Ficool

Chapter 186 - 182

It started one afternoon when my son and I were watching a movie together on the couch. I don't even remember now what we were watching. He came in the room with a bowl of popcorn just like always, and halfway through the movie we were snuggled up together, the bowl now empty. My son and I had always been close, and physical touch was very normal for us. We'd always kissed on the lips to greet each other, and admittedly there were a few nights more recently since he turned 18 when one or both of us got tipsy that the goodnight kiss seems to linger just a second longer than normal.

So we were sitting on the couch, or should I say I was sitting-my son was leaning against my shoulder, and it seemed like he was starting to fall asleep.

"Honey, are you comfortable like that?" I asked him.

"Oh, hah, yeah sorry Mom I guess I'm starting to fall asleep."

"Do you not like the movie?"

"I do, it's just been a long day and I'm tired from homework."

"I understand, baby. Do you want to get more comfortable?"

I lifted up my arm and re-positioned myself so he could lean on my chest, and he did, and we moved the blanket over us to snuggle.

"There you go, baby. Now if you fall asleep you won't hurt your neck."

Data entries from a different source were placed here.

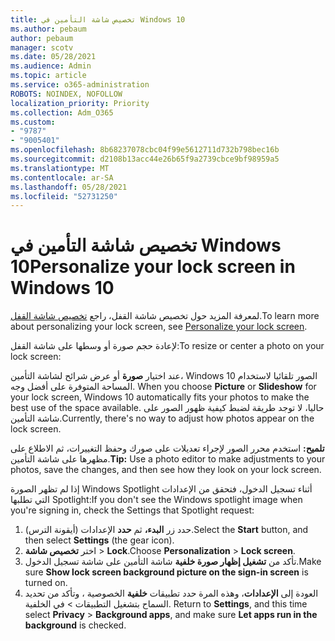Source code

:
 ```yaml
---
title: تخصيص شاشة التأمين في Windows 10
ms.author: pebaum
author: pebaum
manager: scotv
ms.date: 05/28/2021
ms.audience: Admin
ms.topic: article
ms.service: o365-administration
ROBOTS: NOINDEX, NOFOLLOW
localization_priority: Priority
ms.collection: Adm_O365
ms.custom:
- "9787"
- "9005401"
ms.openlocfilehash: 8b68237078cbc04f99e5612711d732b798bec16b
ms.sourcegitcommit: d2108b13acc44e26b65f9a2739cbce9bf98959a5
ms.translationtype: MT
ms.contentlocale: ar-SA
ms.lasthandoff: 05/28/2021
ms.locfileid: "52731250"
---
```

# <a name="personalize-your-lock-screen-in-windows-10"></a><span data-ttu-id="b4c0b-102">تخصيص شاشة التأمين في Windows 10</span><span class="sxs-lookup"><span data-stu-id="b4c0b-102">Personalize your lock screen in Windows 10</span></span>

<span data-ttu-id="b4c0b-103">لمعرفة المزيد حول تخصيص شاشة القفل، راجع [تخصيص شاشة القفل](https://support.microsoft.com/windows/personalize-your-lock-screen-81dab9b0-35cf-887c-84a0-6de8ef72bea0).</span><span class="sxs-lookup"><span data-stu-id="b4c0b-103">To learn more about personalizing your lock screen, see [Personalize your lock screen](https://support.microsoft.com/windows/personalize-your-lock-screen-81dab9b0-35cf-887c-84a0-6de8ef72bea0).</span></span>

<span data-ttu-id="b4c0b-104">لإعادة حجم صورة أو وسطها على شاشة القفل:</span><span class="sxs-lookup"><span data-stu-id="b4c0b-104">To resize or center a photo on your lock screen:</span></span>

<span data-ttu-id="b4c0b-105">عند اختيار **صورة** أو عرض شرائح لشاشة التأمين، Windows 10 الصور تلقائيا لاستخدام المساحة المتوفرة على أفضل وجه. </span><span class="sxs-lookup"><span data-stu-id="b4c0b-105">When you choose **Picture** or **Slideshow** for your lock screen, Windows 10 automatically fits your photos to make the best use of the space available.</span></span> <span data-ttu-id="b4c0b-106">حاليا، لا توجد طريقة لضبط كيفية ظهور الصور على شاشة التأمين.</span><span class="sxs-lookup"><span data-stu-id="b4c0b-106">Currently, there's no way to adjust how photos appear on the lock screen.</span></span>

<span data-ttu-id="b4c0b-107">**تلميح:** استخدم محرر الصور لإجراء تعديلات على صورك وحفظ التغييرات، ثم الاطلاع على مظهرها على شاشة التأمين.</span><span class="sxs-lookup"><span data-stu-id="b4c0b-107">**Tip:** Use a photo editor to make adjustments to your photos, save the changes, and then see how they look on your lock screen.</span></span>

<span data-ttu-id="b4c0b-108">إذا لم تظهر الصورة Windows Spotlight أثناء تسجيل الدخول، فتحقق من الإعدادات التي تطلبها Spotlight:</span><span class="sxs-lookup"><span data-stu-id="b4c0b-108">If you don't see the Windows spotlight image when you're signing in, check the Settings that Spotlight request:</span></span> 

1. <span data-ttu-id="b4c0b-109">حدد زر **البدء،** ثم **حدد** الإعدادات (أيقونة الترس).</span><span class="sxs-lookup"><span data-stu-id="b4c0b-109">Select the **Start** button, and then select **Settings** (the gear icon).</span></span>
1. <span data-ttu-id="b4c0b-110">اختر **تخصيص شاشة**  >  **Lock**.</span><span class="sxs-lookup"><span data-stu-id="b4c0b-110">Choose **Personalization** > **Lock screen**.</span></span>
1. <span data-ttu-id="b4c0b-111">تأكد من **تشغيل إظهار صورة خلفية** شاشة التأمين على شاشة تسجيل الدخول.</span><span class="sxs-lookup"><span data-stu-id="b4c0b-111">Make sure **Show lock screen background picture on the sign-in screen** is turned on.</span></span>
1. <span data-ttu-id="b4c0b-112">العودة إلى **الإعدادات**، وهذه المرة حدد تطبيقات **خلفية** الخصوصية ، وتأكد من تحديد السماح بتشغيل التطبيقات  >  في الخلفية. </span><span class="sxs-lookup"><span data-stu-id="b4c0b-112">Return to **Settings**, and this time select **Privacy** > **Background apps**, and make sure **Let apps run in the background** is checked.</span></span>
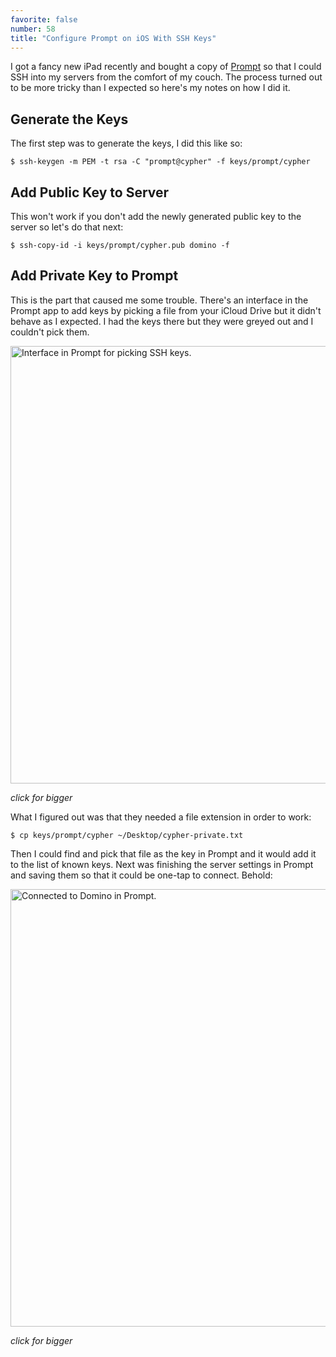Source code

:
 ```yaml
---
favorite: false
number: 58
title: "Configure Prompt on iOS With SSH Keys"
---
```


I got a fancy new iPad recently and bought a copy of [Prompt][] so that I could
SSH into my servers from the comfort of my couch. The process turned out to be
more tricky than I expected so here's my notes on how I did it.

## Generate the Keys

The first step was to generate the keys, I did this like so:

```
$ ssh-keygen -m PEM -t rsa -C "prompt@cypher" -f keys/prompt/cypher
```

## Add Public Key to Server

This won't work if you don't add the newly generated public key to the server so
let's do that next:

```
$ ssh-copy-id -i keys/prompt/cypher.pub domino -f
```

## Add Private Key to Prompt

This is the part that caused me some trouble. There's an interface in the Prompt
app to add keys by picking a file from your iCloud Drive but it didn't behave as
I expected. I had the keys there but they were greyed out and I couldn't pick
them.

<div class="imageWrapper">
  <a href="/images/post-58/prompt-import-wtf.png">
    <img alt="Interface in Prompt for picking SSH keys." src="/images/post-58/prompt-import-wtf.png" width="700" />
  </a>
  <p><em>click for bigger</em></p>
</div>

What I figured out was that they needed a file extension in order to work:

```
$ cp keys/prompt/cypher ~/Desktop/cypher-private.txt
```

Then I could find and pick that file as the key in Prompt and it would add it to
the list of known keys. Next was finishing the server settings in Prompt and
saving them so that it could be one-tap to connect. Behold:

<div class="imageWrapper">
  <a href="/images/post-58/prompt-connected-to-domino.png">
    <img alt="Connected to Domino in Prompt." src="/images/post-58/prompt-connected-to-domino.png" width="700" />
  </a>
  <p><em>click for bigger</em></p>
</div>

[Prompt]: https://panic.com/prompt/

He nestled into my chest and after a few minutes I felt his breathing slow, and knew he'd dozed off. I looked down at him, admiring my son's sweet, sleeping face. He looked so soft like this, despite the features of his face clearly shifting into that of a young man's over the last few years. I brushed his hair out of his face out of habit, and at the motion he turned towards me, away from the movie, rolling over on the couch and burying his face in the soft cotton covering my bosom. I held him there, and all my maternal instincts softened even more deeply. I remembered years ago holding him exactly like this, his mouth suckling at my breast. I smiled to myself, remembering, and then was surprised when I felt something different wash through me. I'd forgotten until just then how often I got aroused during breastfeeding, and that he had frequently sucked so hard many times early on in his life. Back then I'd felt ashamed, worried even that I was weird for enjoying it. I was surprised I'd forgotten about it until just now, but I must have simply put it out of my mind.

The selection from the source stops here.